Let's start at the beginning. Psychologists and physiologists have known for decades that various parts of the brain specialize in performing specific functions. For example, consciousness, expressive language, and logical thinking seem to be modulated primarily in the cerebral cortex. The brain stem controls autonomic functions like breathing, heart rate, blood pressure, etc. The limbic system, a complex array of interconnected structures, plays a key role in regulating emotions (among other things).
Anatomically, these separate structures communicate with each other through millions of neurons -- and these connections are apparent in the ways human beings behave. I'll come back to this point later.
First, think of a 2 x 2 matrix, where one dimension relates to "cognitive vs. emotional" and the other relates to "conscious vs. unconscious." Then it's fairly easy to cite specific behaviors that fall almost exclusively into each of the four "cells." Solving a simple algebraic equation during a test (aside from the issue of the motivation that brings a person to this situation initially) belongs in the "cognitive/conscious" cell. I got stuck on a computer programming problem many years ago, decided to give up and go to sleep, and woke up the next morning with a fully formed and accurate solution; that was evidence of "cognitive/unconscious" behavior. Similarly, we are all familiar with emotional conscious and unconscious phenomena (lust and repressed anger, respectively, to cite two common examples).
In more complex situations, it is well understood that the various parts of the brain interact in significant ways. People frequently ignore information that contradicts a pre-existing belief system; one way to explain this would be to postulate that changing one's mind about something important (or admitting that the facts at hand do not lend themselves to a clearcut conclusion) causes an uncomfortable emotional response. Memory itself is selective; recall is generally better for pleasant experiences than for unpleasant ones.

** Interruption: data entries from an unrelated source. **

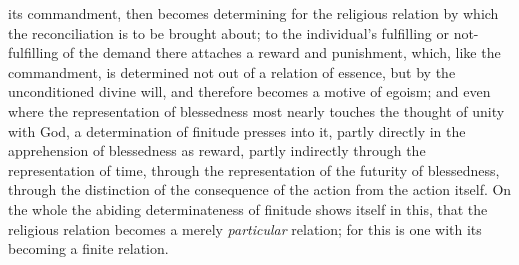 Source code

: \documentclass[12pt,a4paper]{book}
\begin{document}
its commandment, then becomes determining for the religious relation by which the
reconciliation is to be brought about; to the individual's fulfilling or
not-fulfilling of the demand there attaches a reward and punishment, which, like
the commandment, is determined not out of a relation of essence, but by the
unconditioned divine will, and therefore becomes a motive of egoism; and even
where the representation of blessedness most nearly touches the thought of unity
with God, a determination of finitude presses into it, partly directly in the
apprehension of blessedness as reward, partly indirectly through the
representation of time, through the representation of the futurity of blessedness,
through the distinction of the consequence of the action from the action itself.
On the whole the abiding determinateness of finitude shows itself in this, that
the religious relation becomes a merely \emph{particular} relation; for this is one with
its becoming a finite relation.
\end{document}
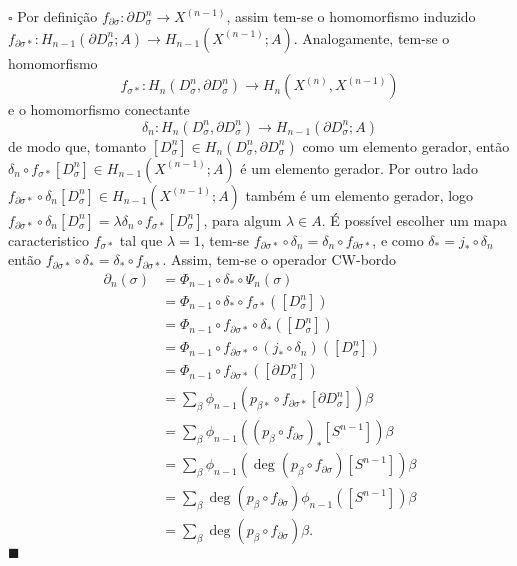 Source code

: \documentclass[12pt]{book}
\newenvironment{prova}[1]{$\square$ #1}{\hfill$\blacksquare$}
\newcommand{\celula}[2]{D^{#1}_{#2}}
\newcommand{\celulabordo}[2]{\partial D^{#1}_{#2}}
\newcommand{\homologia}[2]{H_{#1}(#2;A)}
\newcommand{\homologiarelcel}[3]{H_{#1}(D^{#2}_{#3}, \partial D^{#2}_{#3})}
\newcommand{\homologiarelskelesimpl}[2]{H_{#1}(X^{(#2)}, X^{(#2-1)})}
\newcommand{\skeleton}[1]{X^{(#1)}}
\begin{document}
\begin{prova}
		Por definição $f_{\partial\sigma}: \celulabordo{n}{\sigma} \to \skeleton{n-1}$, assim tem-se o homomorfismo induzido $f_{\partial\sigma*}: \homologia{n-1}{\celulabordo{n}{\sigma} }\to \homologia{n-1}{\skeleton{n-1}}$. Analogamente, tem-se o homomorfismo 
		$$
		f_{\sigma*}:\homologiarelcel{n}{n}{\sigma} \to \homologiarelskelesimpl{n}{n}
		$$ 
		e o homomorfismo conectante 
		$$
		\delta_{n} : \homologiarelcel{n}{n}{\sigma} \to \homologia{n-1}{\celulabordo{n}{\sigma}}
		$$ de modo que, tomanto $[\celula{n}{\sigma}] \in \homologiarelcel{n}{n}{\sigma}$ como um elemento gerador, então $\delta_{n}\circ f_{\sigma*}[\celula{n}{\sigma}] \in \homologia{n-1}{\skeleton{n-1}}$ é um elemento gerador. Por outro lado $f_{\partial\sigma*}\circ \delta_{n}[\celula{n}{\sigma}] \in \homologia{n-1}{\skeleton{n-1}}$ também é um elemento gerador, logo $f_{\partial\sigma*}\circ \delta_{n}[\celula{n}{\sigma}] = \lambda \delta_{n}\circ f_{\sigma*}[\celula{n}{\sigma}]$, para algum $\lambda \in A$. É possível escolher um mapa caracteristico $f_{\sigma *}$ tal que $\lambda = 1$, tem-se $f_{\partial\sigma*}\circ \delta_{n} = \delta_{n}\circ f_{\partial\sigma*}$, e como $\delta_{*} = j_{*}\circ\delta_{n}$ então $f_{\partial\sigma*}\circ \delta_{*} = \delta_{*}\circ f_{\partial\sigma*}$. Assim, tem-se o operador CW-bordo
		$$
		\begin{aligned}
		\partial_{n}(\sigma) &= \Phi_{n-1}\circ\delta_{*}\circ\Psi_{n}(\sigma)
		\\
		&= \Phi_{n-1}\circ\delta_{*}\circ f_{\sigma*}([\celula{n}{\sigma}])
		\\
		&= \Phi_{n-1}\circ f_{\partial\sigma*}\circ\delta_{*}([\celula{n}{\sigma}])
		\\
		&= \Phi_{n-1}\circ f_{\partial\sigma*}\circ (j_{*}\circ \delta_{n}) ([\celula{n}{\sigma}])
		\\
		&= \Phi_{n-1} \circ f_{\partial\sigma*}([\celulabordo{n}{\sigma}])
		\\
		&= \sum_{\beta} \phi_{n-1}(p_{\beta*}\circ f_{\partial\sigma*}[\celulabordo{n}{\sigma}])\beta
		\\
		&= \sum_{\beta} \phi_{n-1}((p_{\beta}\circ f_{\partial\sigma})_{*}[S^{n-1}])\beta
		\\
		&= \sum_{\beta} \phi_{n-1}(\deg(p_{\beta}\circ f_{\partial\sigma})[S^{n-1}])\beta
		\\
		&= \sum_{\beta} \deg(p_{\beta}\circ f_{\partial\sigma})\phi_{n-1}([S^{n-1}])\beta
		\\
		&= \sum_{\beta} \deg(p_{\beta}\circ f_{\partial\sigma})\beta.
		\end{aligned}
		$$
	\end{prova}
	
\end{document}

If our goal is to formulate a model for effective decision-making based on a fully functioning brain, there are plenty of places to start for what doesn't work. Apparently Adolph Hitler had full use of his cerebral cortex, in the sense that he could give electrifying speeches, direct military operations, etc. But his thought process was narrowly guided by grossly flawed emotions, based on hatred and prejudice, resulting in catastrophe on an unprecedented scale. And while this is an extreme example (fortunately), the world is full of people whose cognitive output is molded by emotional input that many of us find repugnant. (Witness those who have convinced themselves that it is acceptable to murder doctors who perform legal abortions.)
So apparently the model Brooks proposes is not infallible. Nor is its opposite -- a complete divorce of cognitive functioning from emotion. During the many years that Condoleeza Rice served as secretary of State under George W. Bush, I never saw even the hint of emotion in her public pronouncements. Apparently she was very good at thinking (having become, previously, provost at Stanford University) but very poor at feeling. Thousands of American (and Iraqi) citizens died, partially as a result. Pretty much the same can be said of Donald Rumsfeld; did you ever hear him express regret or sadness at sending so many young men and women to their death, for dubious idealogical reasons. I didn't.
Complicating the picture further, what are we to make of so many people (politicians at every level of government, CEOs of major corporations, union leaders, and many others) who are smart and emotionally intact but feel no remorse at raping their constituents and their country of vast resources, simply to line their own pockets and increase their personal power?
Do we really want good public policy and decent, well-meaning citizens in positions of responsibility throughout this country? Let's start with decision-makers who exhibit sufficient intelligence to search for, examine, and draw correct conclusions from complex data. That's called "critical thinking," and it is in critically short supply in the United States today. Add a healthy emotional component, based on a childhood enriched with parental love and fueled by a mature and solicitous regard for other human beings. Finally, to cognition and emotion, add a third dimension: ethical standards.
Robust cognitive ability, a healthy emotional outlook, and high ethical standards will combine to produce decisions fitting our complex society. But I fear that the human race will destroy civilization as we know it long before evolution produces such a combination in a majority of the members of our species.